(Saved entries)
··········

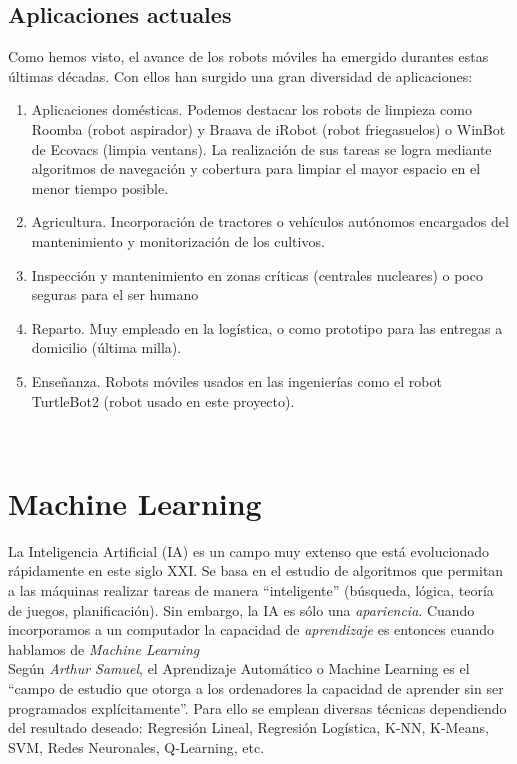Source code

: \subsection{Aplicaciones actuales}
\label{subsec:aplicaciones_actuales}
Como hemos visto, el avance de los robots móviles ha emergido durantes estas últimas décadas. Con ellos han surgido una gran diversidad de aplicaciones:

\begin{enumerate}
	\item Aplicaciones domésticas. Podemos destacar los robots de limpieza como Roomba (robot aspirador) y Braava de iRobot (robot friegasuelos) o WinBot de Ecovacs (limpia ventans). La realización de sus tareas se logra mediante algoritmos de navegación y cobertura para limpiar el mayor espacio en el menor tiempo posible.
	\item Agricultura. Incorporación de tractores o vehículos autónomos encargados del mantenimiento y monitorización de los cultivos.
	\item Inspección y mantenimiento en zonas críticas (centrales nucleares) o poco seguras para el ser humano
	\item Reparto. Muy empleado en la logística, o como prototipo para las entregas a domicilio (última milla).
	\item Enseñanza. Robots móviles usados en las ingenierías como el robot TurtleBot2 (robot usado en este proyecto).
\end{enumerate}\



\section{Machine Learning}
\label{sec:machine_learning}
La Inteligencia Artificial (IA) es un campo muy extenso que está evolucionado rápidamente en este siglo XXI. Se basa en el estudio de algoritmos que permitan a las máquinas realizar tareas de manera ``inteligente'' (búsqueda, lógica, teoría de juegos, planificación). Sin embargo, la IA es sólo una \textit{apariencia}. Cuando incorporamos a un computador la capacidad de \textit{aprendizaje} es entonces cuando hablamos de \textit{Machine Learning}\\

Según \emph{Arthur Samuel}, el Aprendizaje Automático o Machine Learning es el ``campo de estudio que otorga a los ordenadores la capacidad de aprender sin ser programados explícitamente''. Para ello se emplean diversas técnicas dependiendo del resultado deseado: Regresión Lineal, Regresión Logística, K-NN, K-Means, SVM, Redes Neuronales, Q-Learning, etc.\\


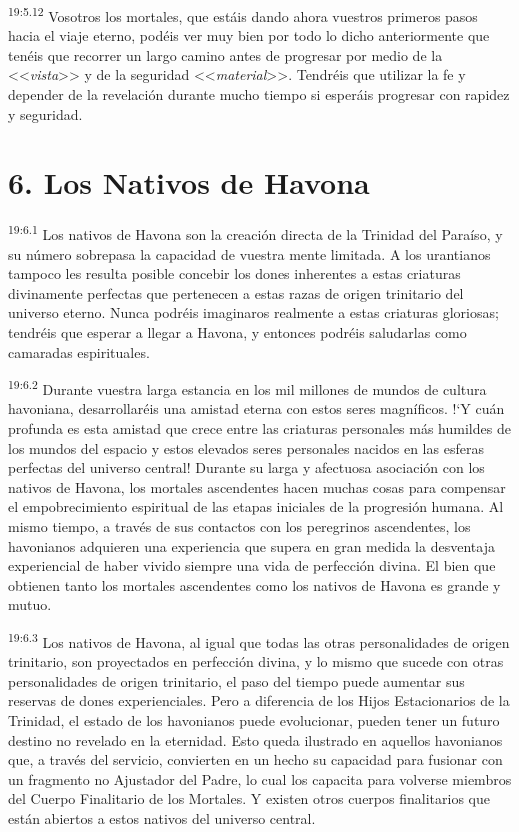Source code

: \par
\textsuperscript{19:5.12} Vosotros los mortales, que estáis dando ahora vuestros primeros pasos hacia el viaje eterno, podéis ver muy bien por todo lo dicho anteriormente que tenéis que recorrer un largo camino antes de progresar por medio de la <<\textit{vista}>> y de la seguridad <<\textit{material}>>. Tendréis que utilizar la fe y depender de la revelación durante mucho tiempo si esperáis progresar con rapidez y seguridad.

\section*{6. Los Nativos de Havona}
\par
\textsuperscript{19:6.1} Los nativos de Havona son la creación directa de la Trinidad del Paraíso, y su número sobrepasa la capacidad de vuestra mente limitada. A los urantianos tampoco les resulta posible concebir los dones inherentes a estas criaturas divinamente perfectas que pertenecen a estas razas de origen trinitario del universo eterno. Nunca podréis imaginaros realmente a estas criaturas gloriosas; tendréis que esperar a llegar a Havona, y entonces podréis saludarlas como camaradas espirituales.

\par
\textsuperscript{19:6.2} Durante vuestra larga estancia en los mil millones de mundos de cultura havoniana, desarrollaréis una amistad eterna con estos seres magníficos. !`Y cuán profunda es esta amistad que crece entre las criaturas personales más humildes de los mundos del espacio y estos elevados seres personales nacidos en las esferas perfectas del universo central! Durante su larga y afectuosa asociación con los nativos de Havona, los mortales ascendentes hacen muchas cosas para compensar el empobrecimiento espiritual de las etapas iniciales de la progresión humana. Al mismo tiempo, a través de sus contactos con los peregrinos ascendentes, los havonianos adquieren una experiencia que supera en gran medida la desventaja experiencial de haber vivido siempre una vida de perfección divina. El bien que obtienen tanto los mortales ascendentes como los nativos de Havona es grande y mutuo.

\par
\textsuperscript{19:6.3} Los nativos de Havona, al igual que todas las otras personalidades de origen trinitario, son proyectados en perfección divina, y lo mismo que sucede con otras personalidades de origen trinitario, el paso del tiempo puede aumentar sus reservas de dones experienciales. Pero a diferencia de los Hijos Estacionarios de la Trinidad, el estado de los havonianos puede evolucionar, pueden tener un futuro destino no revelado en la eternidad. Esto queda ilustrado en aquellos havonianos que, a través del servicio, convierten en un hecho su capacidad para fusionar con un fragmento no Ajustador del Padre, lo cual los capacita para volverse miembros del Cuerpo Finalitario de los Mortales. Y existen otros cuerpos finalitarios que están abiertos a estos nativos del universo central.

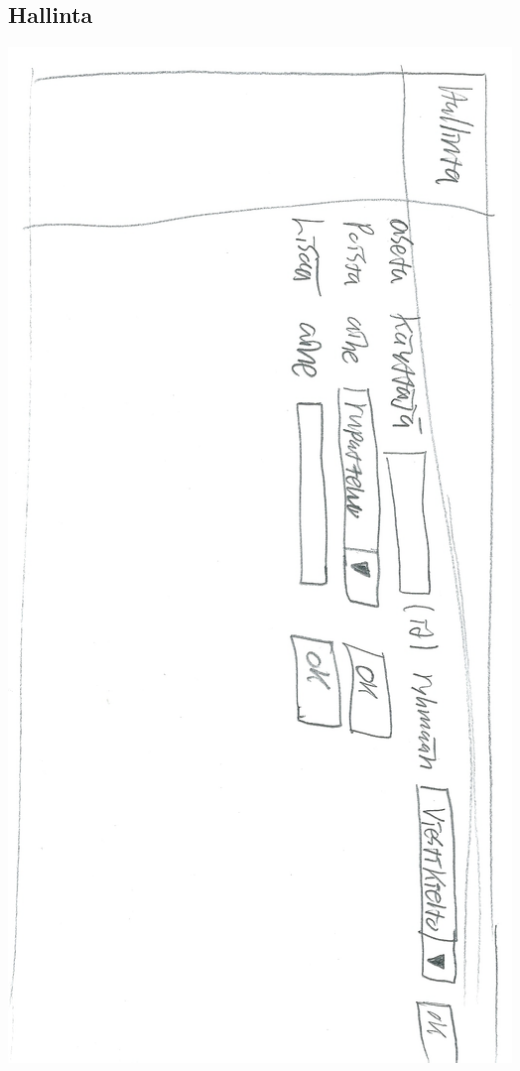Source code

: \documentclass[a4paper, 12pt, finnish]{article}
\begin{document}
\subsection{Hallinta}
\includegraphics[width=\textwidth,height=\textheight,keepaspectratio]{hallinta.png}
\end{document}
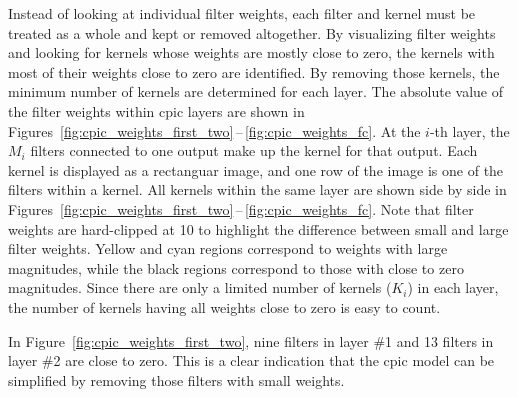 \documentclass{article}
\begin{document}
Instead of looking at individual filter weights, each filter and kernel must be treated as a whole and kept or removed altogether.
By visualizing filter weights and looking for kernels whose weights are mostly close to zero, the kernels with most of their weights close to zero are identified. 
By removing those kernels, the minimum number of kernels are determined for each layer.
The absolute value of the filter weights within \gls{cpic} layers are shown in  Figures~\ref{fig:cpic_weights_first_two}\,--\,\ref{fig:cpic_weights_fc}.
At the $i$-th layer, the $M_i$ filters connected to one output make up the kernel for that output.
Each kernel is displayed as a rectanguar image, and one row of the image is one of the filters within a kernel.
All kernels within the same layer are shown side by side in Figures~\ref{fig:cpic_weights_first_two}\,--\,\ref{fig:cpic_weights_fc}.
Note that filter weights are hard-clipped at 10 to highlight the difference between small and large filter weights.
Yellow and cyan regions correspond to weights with large magnitudes, while the black regions correspond to those with close to zero magnitudes.
Since there are only a limited number of kernels ($K_i$) in each layer, the number of kernels having all weights close to zero is easy to count.
%
\begin{table}
    \centering
    \caption{Number of kernels in each layer of the \gls{cpic} model during every iteration of the network pruning process.}
    \label{tab:pruning}
\end{table}
%
In Figure~\ref{fig:cpic_weights_first_two}, nine filters in layer \#1 and 13 filters in layer \#2 are close to zero.
This is a clear indication that the \gls{cpic} model can be simplified by removing those filters with small weights.
\end{document}
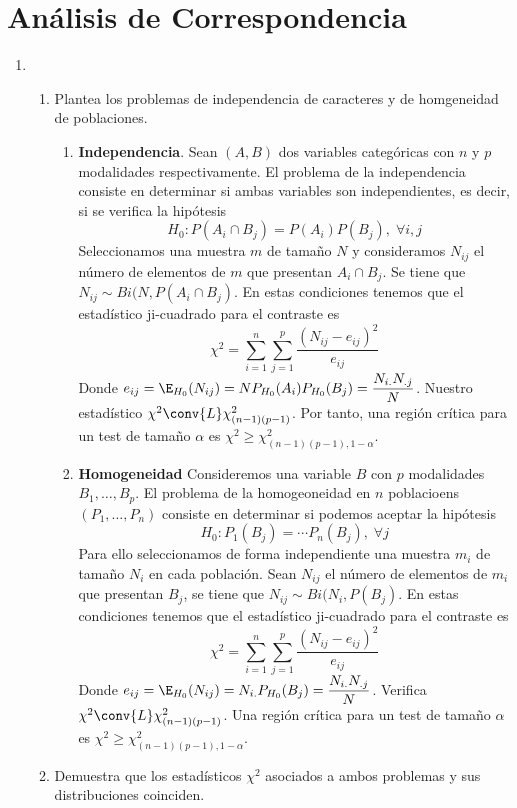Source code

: \documentclass[twoside]{article}
\begin{document}
\section{Análisis de Correspondencia}
\begin{enumerate}
\item 
\begin{enumerate}
\item Plantea los problemas de independencia de caracteres y de homgeneidad de poblaciones.

\begin{enumerate}
\item[] \textbf{Independencia}. Sean $(A,B)$ dos variables categóricas con $n$ y $p$ modalidades respectivamente. El problema de la independencia consiste en determinar si ambas variables son independientes, es decir, si se verifica la hipótesis
$$
H_0\colon P(A_i\cap B_j) = P(A_i)P(B_j), \; \forall i,j
$$
Seleccionamos una muestra $m$ de tamaño $N$ y consideramos $N_{ij}$ el número de elementos de $m$ que presentan $A_i\cap B_j$. Se tiene que $N_{ij}\sim Bi(N,P(A_i\cap B_j)$. En estas condiciones tenemos que el estadístico ji-cuadrado para el contraste es
$$
\chi^2 = \sum_{i=1}^n \sum_{j=1}^p \frac{(N_{ij}-e_{ij})^2}{e_{ij}}
$$
Donde $e_{ij} = \E_{H_0}(N_{ij}) = NP_{H_0}(A_i)P_{H_0}(B_j) = \dfrac{N_{i.}N_{.j}}{N}$. Nuestro estadístico $\chi^2 \conv{L}\chi^2_{(n-1)(p-1)}$. Por tanto, una región crítica para un test de tamaño $\alpha$ es $\chi^2 \geq \chi^2_{(n-1)(p-1),1-\alpha}$.
\item[] \textbf{Homogeneidad} Consideremos una variable $B$ con $p$ modalidades $B_1,\dotsc,B_p$. El problema de la homogeoneidad en $n$ poblacioens $(P_1,\dotsc,P_n)$ consiste en determinar si podemos aceptar la hipótesis
$$
H_0\colon P_1(B_j) = \cdots P_n(B_j),\;\forall j
$$
Para ello seleccionamos de forma independiente una muestra $m_i$ de tamaño $N_i$ en cada población. Sean $N_{ij}$ el número de elementos de $m_i$ que presentan $B_j$, se tiene que $N_{ij}\sim Bi(N_i,P(B_j)$. En estas condiciones tenemos que el estadístico ji-cuadrado para el contraste es
$$
\chi^2 = \sum_{i=1}^n \sum_{j=1}^p \frac{(N_{ij}-e_{ij})^2}{e_{ij}}
$$
Donde $e_{ij} = \E_{H_0}(N_{ij}) = N_{i.}P_{H_0}(B_j) = \dfrac{N_{i.}N_{.j}}{N}$. Verifica $\chi^2 \conv{L}\chi^2_{(n-1)(p-1)}$. Una región crítica para un test de tamaño $\alpha$ es $\chi^2 \geq \chi^2_{(n-1)(p-1),1-\alpha}$.
\end{enumerate}

\item Demuestra que los estadísticos $\chi^2$ asociados a ambos problemas y sus distribuciones coinciden.


\end{enumerate}
\end{enumerate}
\end{document}
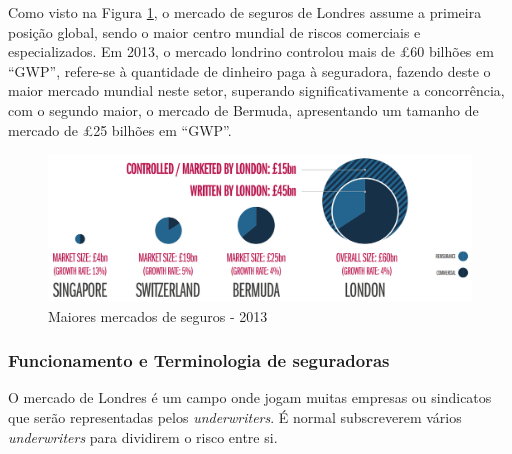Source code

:         
                
            Como visto na Figura \ref{fig:biggest-insurance-markets}, o mercado de seguros de Londres assume a primeira posição global, sendo o maior centro mundial de riscos comerciais e especializados. Em 2013, o mercado londrino controlou mais de £60 bilhões em ``GWP'', refere-se à quantidade de dinheiro paga à seguradora, fazendo deste o maior mercado mundial neste setor, superando significativamente a concorrência, com o segundo maior, o mercado de Bermuda, apresentando um tamanho de mercado de £25 bilhões em ``GWP''\cite{the-competitive-position-of-the-london-insurance-market,how-the-london-insurance-market-works}. %
        
            \begin{figure}[H]
                \centering
                \includegraphics[width=\textwidth]{imgs/Biggest_Insurance_Markets.png}
                    \caption{Maiores mercados de seguros - 2013}\label{fig:biggest-insurance-markets}
            \end{figure}

        \subsubsection{Funcionamento e Terminologia de seguradoras}\label{secsec:mercado-de-londres-tradicional}

            O mercado de Londres é um campo onde jogam muitas empresas ou sindicatos que serão representadas pelos \textit{underwriters}. É normal subscreverem vários \textit{underwriters} para dividirem o risco entre si.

··········

## WHAT TO PRODUCE
The response must match the data line for line, from its first line through the line with "menor tiempo posible.", inclusive, and must leave out the pictures.

## RESPONSE BELOW
Source code

: \subsection{Aplicaciones actuales}
\label{subsec:aplicaciones_actuales}
Como hemos visto, el avance de los robots móviles ha emergido durantes estas últimas décadas. Con ellos han surgido una gran diversidad de aplicaciones:

\begin{enumerate}
	\item Aplicaciones domésticas. Podemos destacar los robots de limpieza como Roomba (robot aspirador) y Braava de iRobot (robot friegasuelos) o WinBot de Ecovacs (limpia ventans). La realización de sus tareas se logra mediante algoritmos de navegación y cobertura para limpiar el mayor espacio en el menor tiempo posible.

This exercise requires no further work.